Pictures paired with source code:
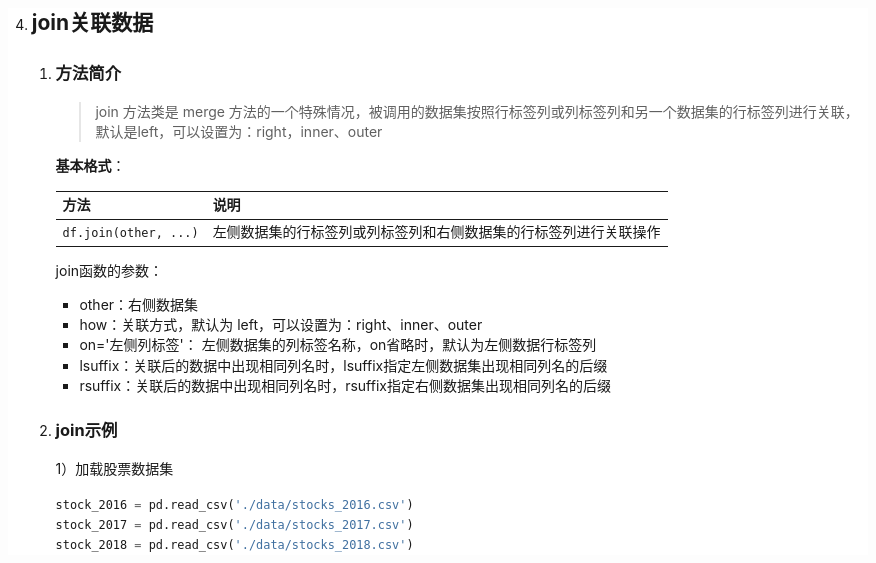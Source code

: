 4. ## join关联数据

    1. ### 方法简介

        > join 方法类是 merge 方法的一个特殊情况，被调用的数据集按照行标签列或列标签列和另一个数据集的行标签列进行关联，默认是left，可以设置为：right，inner、outer

        **基本格式**：

        | 方法                  | 说明                                                         |
        | --------------------- | ------------------------------------------------------------ |
        | `df.join(other, ...)` | 左侧数据集的行标签列或列标签列和右侧数据集的行标签列进行关联操作 |

        join函数的参数：

        - other：右侧数据集
        - how：关联方式，默认为 left，可以设置为：right、inner、outer
        - on='左侧列标签'： 左侧数据集的列标签名称，on省略时，默认为左侧数据行标签列
        - lsuffix：关联后的数据中出现相同列名时，lsuffix指定左侧数据集出现相同列名的后缀
        - rsuffix：关联后的数据中出现相同列名时，rsuffix指定右侧数据集出现相同列名的后缀

    2. ### join示例

        1）加载股票数据集

        ```python
        stock_2016 = pd.read_csv('./data/stocks_2016.csv')
        stock_2017 = pd.read_csv('./data/stocks_2017.csv')
        stock_2018 = pd.read_csv('./data/stocks_2018.csv')
        ```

ASSIGNMENT: Going from the line that contains "- lsuffix：关联后的" to the last line of the records, reproduce every line as written.

WRITTEN SOLUTION:
        - lsuffix：关联后的数据中出现相同列名时，lsuffix指定左侧数据集出现相同列名的后缀
        - rsuffix：关联后的数据中出现相同列名时，rsuffix指定右侧数据集出现相同列名的后缀

    2. ### join示例

        1）加载股票数据集

        ```python
        stock_2016 = pd.read_csv('./data/stocks_2016.csv')
        stock_2017 = pd.read_csv('./data/stocks_2017.csv')
        stock_2018 = pd.read_csv('./data/stocks_2018.csv')
        ```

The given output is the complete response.